TASK TO COMPLETE:
Search the data for "Kernel". Each line containing it is to be copied.

INFORMATION GIVEN:
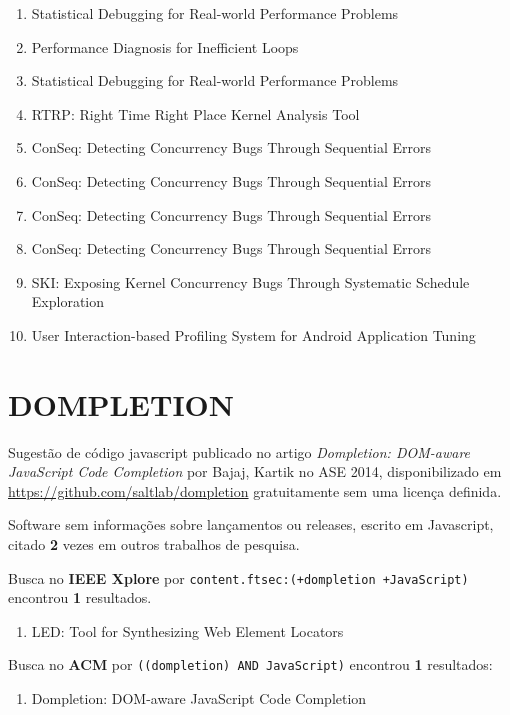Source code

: \begin{enumerate}
\item Statistical Debugging for Real-world Performance Problems
\item Performance Diagnosis for Inefficient Loops
\item Statistical Debugging for Real-world Performance Problems
\item RTRP: Right Time Right Place Kernel Analysis Tool
\item ConSeq: Detecting Concurrency Bugs Through Sequential Errors
\item ConSeq: Detecting Concurrency Bugs Through Sequential Errors
\item ConSeq: Detecting Concurrency Bugs Through Sequential Errors
\item ConSeq: Detecting Concurrency Bugs Through Sequential Errors
\item SKI: Exposing Kernel Concurrency Bugs Through Systematic Schedule Exploration
\item User Interaction-based Profiling System for Android Application Tuning
\end{enumerate}

\section{DOMPLETION}

Sugestão de código javascript
publicado no artigo {\it Dompletion: DOM-aware JavaScript Code Completion}
por Bajaj, Kartik
no ASE 2014,
disponibilizado em \url{https://github.com/saltlab/dompletion}
gratuitamente
sem uma licença definida.

Software sem informações sobre lançamentos ou releases,
escrito em Javascript,
citado {\bf 2} vezes em outros trabalhos de pesquisa.

Busca no {\bf IEEE Xplore} por
\texttt{content.ftsec:(+dompletion +JavaScript)}
encontrou {\bf 1}
resultados.

\begin{enumerate}
\item LED: Tool for Synthesizing Web Element Locators
\end{enumerate}

Busca no {\bf ACM} por
\texttt{((dompletion) AND JavaScript)}
encontrou {\bf 1}
resultados:

\begin{enumerate}
\item Dompletion: DOM-aware JavaScript Code Completion
\end{enumerate}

EXERCISE RESPONSE:
\item RTRP: Right Time Right Place Kernel Analysis Tool
\item SKI: Exposing Kernel Concurrency Bugs Through Systematic Schedule Exploration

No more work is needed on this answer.